Avoyel

Total population
- extinct as a tribe, merged into Tunica-Biloxi (unknown) unknown (including those of ancestral descent)
- 1698: 280
- 1805: 2-3

Regions with significant populations
- Louisiana

Languages
- Avoyel language, Mobilian trade jargon

Religion
- Indigenous religion

= Avoyel =

Native American tribe in Louisiana

The Avoyel or Avoyelles were a small Native American tribe who at the time of European contact inhabited land near the mouth of the Red River at its confluence with the Atchafalaya River near present-day Marksville, Louisiana. Today, the Avoyel are a member of the federally recognized Native American tribe and sovereign nation of the Tunica Biloxi Tribe of Louisiana.

The U.S. Department of the Interior determined that: "The contemporary Tunica-Biloxi Indian Tribe is the successor of the historical Tunica, Ofo, and Avoyel tribes, and part of the Biloxi tribe. These have a documented existence back to 1698. The component tribes were allied in the 18th century and became amalgamated into one in the 19th century through common interests and outside pressures from non-Indian cultures."

== Name ==
Also called variously Shi'xkaltī'ni (Stone-Arrow-Point people) in Tunican and Tassenocogoula, Tassenogoula, Toux Enongogoula, and Tasånåk Okla in the Mobilian trade language; all names (including the autonym Avoyel) are said by early French chroniclers to mean either "Flint People" or "People of the Rocks". This is thought to either reflect their active trading of flint for tools from local sources on their land in the eponymously named modern Avoyelles Parish or more likely as their status as middlemen in trading flint from Caddoan peoples to their north to the stone deficit Atakapa and Chitimacha peoples of the Gulf Coast.
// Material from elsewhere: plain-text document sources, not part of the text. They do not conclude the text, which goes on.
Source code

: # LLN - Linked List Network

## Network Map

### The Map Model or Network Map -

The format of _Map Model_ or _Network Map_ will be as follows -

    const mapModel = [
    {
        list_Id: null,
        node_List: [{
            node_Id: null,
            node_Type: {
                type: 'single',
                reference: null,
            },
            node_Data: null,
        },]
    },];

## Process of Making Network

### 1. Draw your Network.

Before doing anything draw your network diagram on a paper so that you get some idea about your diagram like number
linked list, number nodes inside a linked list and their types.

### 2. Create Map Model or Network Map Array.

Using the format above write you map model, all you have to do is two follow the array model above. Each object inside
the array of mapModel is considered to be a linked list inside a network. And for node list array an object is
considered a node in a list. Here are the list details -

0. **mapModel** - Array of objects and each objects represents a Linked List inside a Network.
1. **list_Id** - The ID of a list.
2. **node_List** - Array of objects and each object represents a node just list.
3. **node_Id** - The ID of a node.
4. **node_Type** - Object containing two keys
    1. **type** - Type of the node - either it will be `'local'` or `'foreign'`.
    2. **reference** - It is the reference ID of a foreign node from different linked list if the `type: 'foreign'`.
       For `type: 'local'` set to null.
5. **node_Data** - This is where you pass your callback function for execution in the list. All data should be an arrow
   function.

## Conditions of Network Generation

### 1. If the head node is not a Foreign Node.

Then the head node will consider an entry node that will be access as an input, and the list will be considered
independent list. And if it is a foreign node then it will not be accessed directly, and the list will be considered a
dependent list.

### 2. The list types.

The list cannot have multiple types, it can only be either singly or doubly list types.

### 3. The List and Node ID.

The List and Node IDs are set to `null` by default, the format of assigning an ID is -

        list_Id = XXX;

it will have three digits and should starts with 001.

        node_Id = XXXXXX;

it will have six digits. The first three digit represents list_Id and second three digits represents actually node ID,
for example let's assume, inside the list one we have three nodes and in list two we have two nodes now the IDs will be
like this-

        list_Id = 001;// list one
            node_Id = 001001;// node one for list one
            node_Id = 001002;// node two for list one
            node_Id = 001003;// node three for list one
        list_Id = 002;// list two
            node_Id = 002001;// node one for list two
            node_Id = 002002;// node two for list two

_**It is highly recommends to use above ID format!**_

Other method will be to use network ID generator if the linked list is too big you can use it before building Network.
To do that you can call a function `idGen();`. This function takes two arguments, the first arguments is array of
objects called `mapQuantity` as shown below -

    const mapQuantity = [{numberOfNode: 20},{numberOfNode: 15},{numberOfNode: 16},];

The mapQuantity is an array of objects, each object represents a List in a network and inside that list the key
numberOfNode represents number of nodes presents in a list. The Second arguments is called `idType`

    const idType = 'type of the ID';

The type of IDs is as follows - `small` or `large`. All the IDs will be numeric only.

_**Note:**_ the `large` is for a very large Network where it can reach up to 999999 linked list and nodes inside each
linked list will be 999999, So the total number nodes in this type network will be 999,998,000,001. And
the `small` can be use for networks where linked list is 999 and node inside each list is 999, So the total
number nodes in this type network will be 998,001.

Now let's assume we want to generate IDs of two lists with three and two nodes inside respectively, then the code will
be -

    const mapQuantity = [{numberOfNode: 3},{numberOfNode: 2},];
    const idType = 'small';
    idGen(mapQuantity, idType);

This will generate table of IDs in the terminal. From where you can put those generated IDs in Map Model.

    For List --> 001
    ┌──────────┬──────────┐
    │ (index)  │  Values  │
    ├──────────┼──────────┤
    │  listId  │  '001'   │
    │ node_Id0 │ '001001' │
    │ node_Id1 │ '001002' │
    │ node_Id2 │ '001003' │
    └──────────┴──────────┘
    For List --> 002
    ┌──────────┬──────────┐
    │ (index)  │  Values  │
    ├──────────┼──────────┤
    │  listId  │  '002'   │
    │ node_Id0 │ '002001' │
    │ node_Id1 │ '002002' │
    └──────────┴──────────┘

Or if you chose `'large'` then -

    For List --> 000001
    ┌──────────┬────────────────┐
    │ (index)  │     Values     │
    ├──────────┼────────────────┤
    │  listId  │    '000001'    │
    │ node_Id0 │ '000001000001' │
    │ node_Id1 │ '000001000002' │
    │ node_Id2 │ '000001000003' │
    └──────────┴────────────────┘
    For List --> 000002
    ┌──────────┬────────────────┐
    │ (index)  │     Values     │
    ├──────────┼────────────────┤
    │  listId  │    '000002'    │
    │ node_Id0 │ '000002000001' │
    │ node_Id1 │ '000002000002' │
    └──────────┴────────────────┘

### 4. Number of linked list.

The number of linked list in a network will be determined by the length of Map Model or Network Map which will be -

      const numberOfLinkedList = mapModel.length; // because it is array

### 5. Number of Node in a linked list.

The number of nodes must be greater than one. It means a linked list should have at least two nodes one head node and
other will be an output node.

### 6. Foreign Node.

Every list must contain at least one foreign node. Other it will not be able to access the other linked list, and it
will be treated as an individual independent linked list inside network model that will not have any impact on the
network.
French explorer Pierre Le Moyne d'Iberville misleadingly called the Avoyel petits Taensas in 1699. However, they are a different group than the Natchez–speaking Taensa, whom the French called the grand Taensas.

==Language==

The Avoyel language may have been related to the Natchez language.

Described by some historians as being a Caddoan group, and by others as a Natchez-speaking group of Mary Haas' Gulf hypothesis along with the Natchez and Taensa; their true linguistic and ethnic affiliation is somewhat uncertain because no written or spoken version of their language has survived.

==History==
=== 17th century ===
At the time of European contact, the Avoyel lived in several villages on the Red River in locations near present-day Alexandria and a palisaded village near Marksville. They controlled the river to its confluence with the lower Black River, Upper Atchafalaya River and the Mississippi.

Never numerous, the Avoyel numbered 280 in 1698, according to French records. Their population declined markedly after that. The Avoyel likely experienced the same drastic decimation as Native American tribes, primarily due to newly introduced European infectious diseases to which they had no acquired immunity.

=== 18th century ===
The Avoyel survivors were believed to have been absorbed by marriage into the neighboring Tunica, Ofo, and Biloxi peoples who had moved to the area sometime in the late 1780s or 1790s because of encroachment by Euro-Americans at their previous locations.

=== 19th century ===
Indian Agent John Sibley wrote in 1805 that the only surviving Avoyel were two or three women living along the Washita River.

== Descendants ==
Since the 19th century, descendants of the Avoyel people have been part of the Tunica-Biloxi.

In 1908, John Swanton met a Tunica man whose grandmother was Avoyel and recorded the Tunica term Shi’xkalti’ni meaning ‘stone-arrow-point people’ for the Avoyel, although the man knew little about them. In the 1970s, some Tunica-Biloxi still identified as having Avoyel ancestry.